Generally, stakeholders mostly want to know about the benefits achieved - and, ultimately, this is what the programme is about. Many Programmes neglect to relay sufficient information on benefits realisation. The programme manager, therefore, needs to ensure there is early capture and communication of organisational benefits from the first completed projects onward.
Addressing stakeholder needs while remaining cognizant of the constraints of the programme boundaries often requires dexterity and sensitivity. A fine balance must be sought between managing out-of-scope requirements and expectations and seeking support for the organisational change and its consequences. Effective programme management demands: strong negotiating skills; an ability to manage cross-functional conflict; a properly balanced approach to coping with multiple interests.

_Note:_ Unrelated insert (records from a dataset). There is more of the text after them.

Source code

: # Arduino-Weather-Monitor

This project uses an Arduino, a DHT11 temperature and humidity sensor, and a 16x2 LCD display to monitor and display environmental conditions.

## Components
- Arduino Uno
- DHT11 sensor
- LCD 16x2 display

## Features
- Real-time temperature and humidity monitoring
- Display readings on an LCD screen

5. Adopt Integrated Programme Planning
The heavily composite nature of a programme requires that a strongly integrated approach to planning be adopted in order to properly reflect deliverable, resource and external dependencies. For example, traditional project scheduling techniques alone will not suffice - the programme schedule can only be considered correct when it properly integrates each component project through task-level interfaces. To achieve a detailed programme definition and execution schedule, a number of vital intermediate steps are needed to ensure the plan is both reliable and scalable:
· Define and verify scope roll up from projects to programme
· Identify and define all cross-project interfaces
· Develop the integrated master schedule
Integrated planning begins with a programme charter - a more detailed artifact than the business case that provides high-level programme scope, objectives and constraints, and outlines the projects, the people involved, the funds needed and the processes to be followed. It describes the transition from current to desired future state, along with the costs, benefits and risks in getting there.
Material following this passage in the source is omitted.